The probability journalist James Foley was murdered by a British man has turned the spotlight on an uncomfortable truth. DW looks at how the UK became Europe's main exporter of 'Islamic State' radicals.
The war being waged across Iraq and Syria in the name of an Islamic caliphate has rocked the region and shocked the world beyond. Never more than this week when James Foley was murdered in an archaic act of barbarism. Although the killer's identity remains wrapped inside the black face mask he wore as he beheaded the American journalist, he is widely believed to be British.
That would make him one of some 500 British citizens thought to have traveled to Syria and Iraq to join the ranks of the "Islamic State" (IS) and part of Europe's largest national supplier of foreign fighters.
But what makes Britain's young more likely to lend their names and their lives to the cause than their contemporaries in other, similar countries?
Matthew Francis of Lancaster University's Radicalisation Research project says it is hard to find a common denominator, and that it doesn't make sense to look at predictors such as geography, education or affluence. "They come from all over the UK, and many are well-educated people who went to university," he told DW. "We know of one man from Cardiff who had aspirations to become the future British prime minister."
Francis says recruiting foreign fighters is all about creating the right conditions, and that primarily means making people believe they are part of a transnational community that is under threat.
"When Western governments fail to arm the Free Syrian Army, that becomes conflated into the West versus Muslims, and that is what we heard in the video yesterday," he said.
Finding the weak spot
Erin Marie Saltman, senior researcher at the Quilliam Foundation and co-author of the foundation's recent report "Jihad Trending" says that while there is a tendency to make sweeping generalizations, there are various factors that drive young men, and to a lesser degree women, into the pockets of extremist groups.
"What we can say is that the target audience is younger males, and there tends to be a connection with second or third generation Muslim immigrants, but even then, there are cases where there has been no Muslim background and people have converted."
She says many recruits are united by their desire to feel special in a world where affluence and greatness look set to elude them. And radical Islamist groups tap into their desires and sense of despair.
"They play on it, and invite people to be a part of a group that is strong and offers adventure and the chance to change the world."
Potential recruits are often picked up at universities or in prisons, so in close-knit communities where there is the potential for the domino effect.

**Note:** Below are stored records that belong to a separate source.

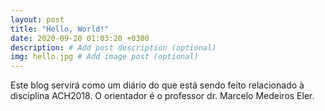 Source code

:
 ```yaml
---
layout: post
title: "Hello, World!"
date: 2020-09-20 01:03:20 +0300
description: # Add post description (optional)
img: hello.jpg # Add image post (optional)
---
```

Este blog servirá como um diário do que está sendo feito relacionado à disciplina ACH2018.
O orientador é o professor dr. Marcelo Medeiros Eler.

But once the first off-line contact has been made, they are taken online where they are exposed to a wealth of literature and tools which assist in what Saltman describes as the "radicalization process."
Social media and cultural understanding
Ross Frenett from the London-based Institute for Strategic Dialogue says there is a pre-existing extremist underground in the UK, which has been electrified by the conflict in Syria, and agrees that recruitment success relies on factors such as the search for identity. But he also says the rise of social media has played a role in encouraging young men to sign up to the Islamist cause.
Experts say 'Islamic State' recruiters know how to manipulate young Europeans into joining their fight
"People can talk directly to fighters in the field, which means they are in touch with the conflict in a way we have never seen before, not even in Iraq in 2006."
But Anthony Glees, Director for Security and Intelligence Studies at the University of Buckingham believes the problem is rooted in cultural understanding.
"Our policy of multiculturalism has given men of religion, who are actually men of politics and extremist politics, camouflage to reach out to young people, and our deep commitment to free speech has been perverted by them as a means of radicalizing people," he said.
Finding a solution
In a statement issued on Thursday (21.08.2014), Prime Minister David Cameron said Britain would take a series of measures including removing passports from suspects contemplating travel.
But in a liberal state where people are innocent until proven guilty, that could be a difficult move.
Given the difficulties in isolating clear common reasons for people to turn to radical Islamist groups, Francis says it is more useful to look at engagement and recruitment. "If we understand that, we can disrupt it," he said.
Saltman says there is an evident lack of strong counter narratives, and that it is time for the silent majority to become more vocal in explaining why the "Islamic State" is not a healthy group, why what they are preaching does not have its roots in Islam and why it is socially wrong. "We need strong voices from activists and community and religious leaders," she said.